INSTRUCTIONS FOR THE TASK — Set down the data below from its first line to the line holding "8. **Authenticity**: In", inclusive; omit all pictures.

GIVEN RECORDS —
^^^^^^^^

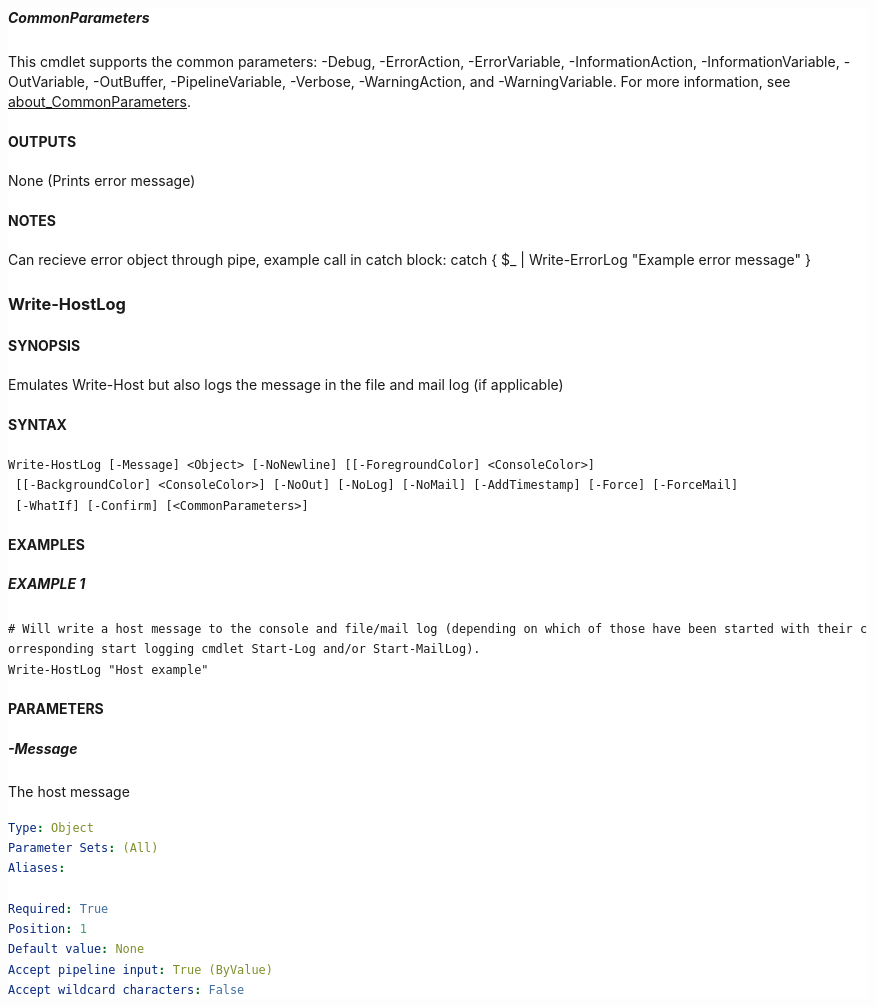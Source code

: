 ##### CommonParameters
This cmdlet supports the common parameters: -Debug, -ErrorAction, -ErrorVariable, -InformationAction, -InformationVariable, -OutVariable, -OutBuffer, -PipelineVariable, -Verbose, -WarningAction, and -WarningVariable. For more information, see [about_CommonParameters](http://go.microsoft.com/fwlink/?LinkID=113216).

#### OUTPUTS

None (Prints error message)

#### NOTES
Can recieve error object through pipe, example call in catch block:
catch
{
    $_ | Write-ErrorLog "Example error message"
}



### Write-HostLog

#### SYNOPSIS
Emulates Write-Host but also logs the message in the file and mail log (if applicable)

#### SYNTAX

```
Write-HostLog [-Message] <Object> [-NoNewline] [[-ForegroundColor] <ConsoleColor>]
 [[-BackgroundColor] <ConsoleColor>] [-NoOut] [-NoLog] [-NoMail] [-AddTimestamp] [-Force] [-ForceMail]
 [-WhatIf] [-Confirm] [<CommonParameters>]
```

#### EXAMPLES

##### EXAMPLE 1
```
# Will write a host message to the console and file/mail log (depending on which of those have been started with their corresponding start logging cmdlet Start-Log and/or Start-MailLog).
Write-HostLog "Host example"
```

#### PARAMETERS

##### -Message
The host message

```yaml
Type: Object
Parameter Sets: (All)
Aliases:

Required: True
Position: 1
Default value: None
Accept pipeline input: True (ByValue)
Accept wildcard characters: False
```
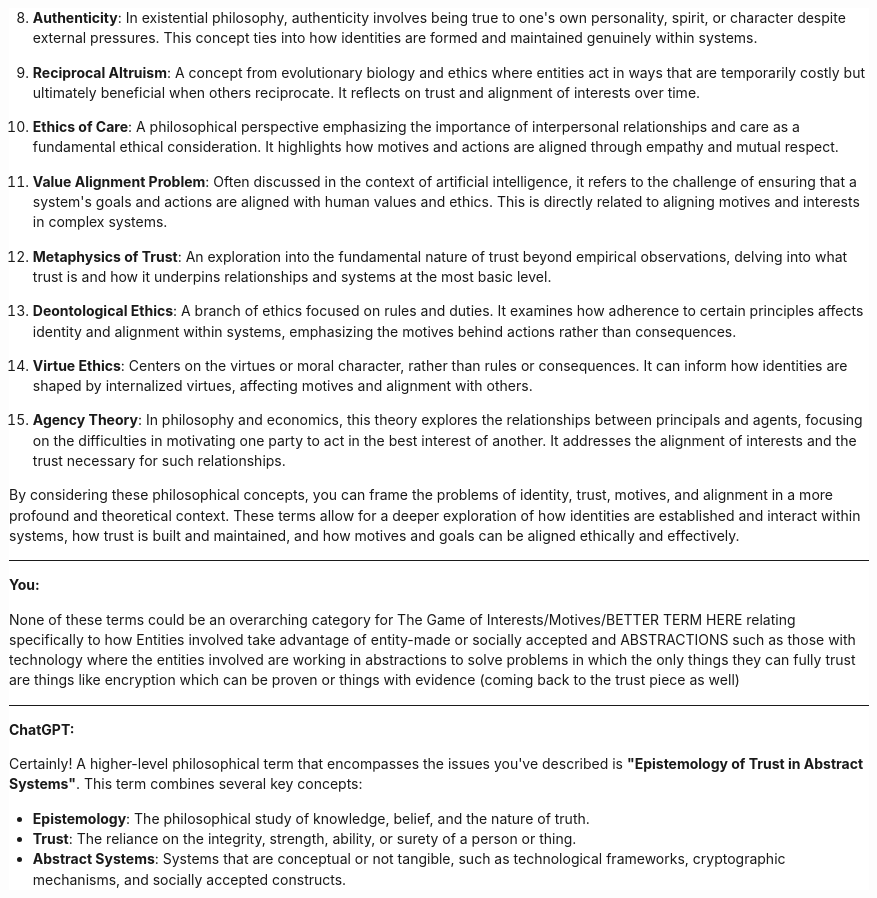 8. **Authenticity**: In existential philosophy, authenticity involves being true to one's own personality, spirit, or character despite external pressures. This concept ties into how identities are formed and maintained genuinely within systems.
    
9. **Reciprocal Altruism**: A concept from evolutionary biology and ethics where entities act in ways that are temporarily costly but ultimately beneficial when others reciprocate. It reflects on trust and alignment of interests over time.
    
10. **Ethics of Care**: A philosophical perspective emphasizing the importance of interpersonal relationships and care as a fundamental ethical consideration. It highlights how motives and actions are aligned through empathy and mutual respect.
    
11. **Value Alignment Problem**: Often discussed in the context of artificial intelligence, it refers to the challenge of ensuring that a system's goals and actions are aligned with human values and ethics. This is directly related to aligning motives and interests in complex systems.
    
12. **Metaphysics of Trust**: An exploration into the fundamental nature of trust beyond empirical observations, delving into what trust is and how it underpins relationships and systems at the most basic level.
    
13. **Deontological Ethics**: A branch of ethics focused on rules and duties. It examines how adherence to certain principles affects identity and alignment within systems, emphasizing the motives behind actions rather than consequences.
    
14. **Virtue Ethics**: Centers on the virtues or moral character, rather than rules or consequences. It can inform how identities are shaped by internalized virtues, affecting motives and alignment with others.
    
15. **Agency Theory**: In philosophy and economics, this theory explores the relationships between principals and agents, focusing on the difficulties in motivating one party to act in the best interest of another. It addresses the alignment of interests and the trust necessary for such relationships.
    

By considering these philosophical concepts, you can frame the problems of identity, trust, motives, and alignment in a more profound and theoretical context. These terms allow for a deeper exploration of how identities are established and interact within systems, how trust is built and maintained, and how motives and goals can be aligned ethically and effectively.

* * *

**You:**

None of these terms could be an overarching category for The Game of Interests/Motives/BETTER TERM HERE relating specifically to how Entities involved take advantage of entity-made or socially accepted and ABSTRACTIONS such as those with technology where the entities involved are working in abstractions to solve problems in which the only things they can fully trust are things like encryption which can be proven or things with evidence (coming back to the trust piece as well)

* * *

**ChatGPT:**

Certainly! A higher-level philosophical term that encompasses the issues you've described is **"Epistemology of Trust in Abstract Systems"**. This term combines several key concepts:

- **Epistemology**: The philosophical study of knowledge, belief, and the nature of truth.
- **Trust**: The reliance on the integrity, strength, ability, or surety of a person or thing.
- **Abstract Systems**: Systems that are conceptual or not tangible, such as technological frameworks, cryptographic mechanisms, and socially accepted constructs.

^^^^^^^^

RESPONSE BELOW —
Source code

: ##### CommonParameters
This cmdlet supports the common parameters: -Debug, -ErrorAction, -ErrorVariable, -InformationAction, -InformationVariable, -OutVariable, -OutBuffer, -PipelineVariable, -Verbose, -WarningAction, and -WarningVariable. For more information, see [about_CommonParameters](http://go.microsoft.com/fwlink/?LinkID=113216).

#### OUTPUTS

None (Prints error message)

#### NOTES
Can recieve error object through pipe, example call in catch block:
catch
{
    $_ | Write-ErrorLog "Example error message"
}



### Write-HostLog

#### SYNOPSIS
Emulates Write-Host but also logs the message in the file and mail log (if applicable)

#### SYNTAX

```
Write-HostLog [-Message] <Object> [-NoNewline] [[-ForegroundColor] <ConsoleColor>]
 [[-BackgroundColor] <ConsoleColor>] [-NoOut] [-NoLog] [-NoMail] [-AddTimestamp] [-Force] [-ForceMail]
 [-WhatIf] [-Confirm] [<CommonParameters>]
```

#### EXAMPLES

##### EXAMPLE 1
```
# Will write a host message to the console and file/mail log (depending on which of those have been started with their corresponding start logging cmdlet Start-Log and/or Start-MailLog).
Write-HostLog "Host example"
```

#### PARAMETERS

##### -Message
The host message

```yaml
Type: Object
Parameter Sets: (All)
Aliases:

Required: True
Position: 1
Default value: None
Accept pipeline input: True (ByValue)
Accept wildcard characters: False
```
 8. **Authenticity**: In existential philosophy, authenticity involves being true to one's own personality, spirit, or character despite external pressures. This concept ties into how identities are formed and maintained genuinely within systems.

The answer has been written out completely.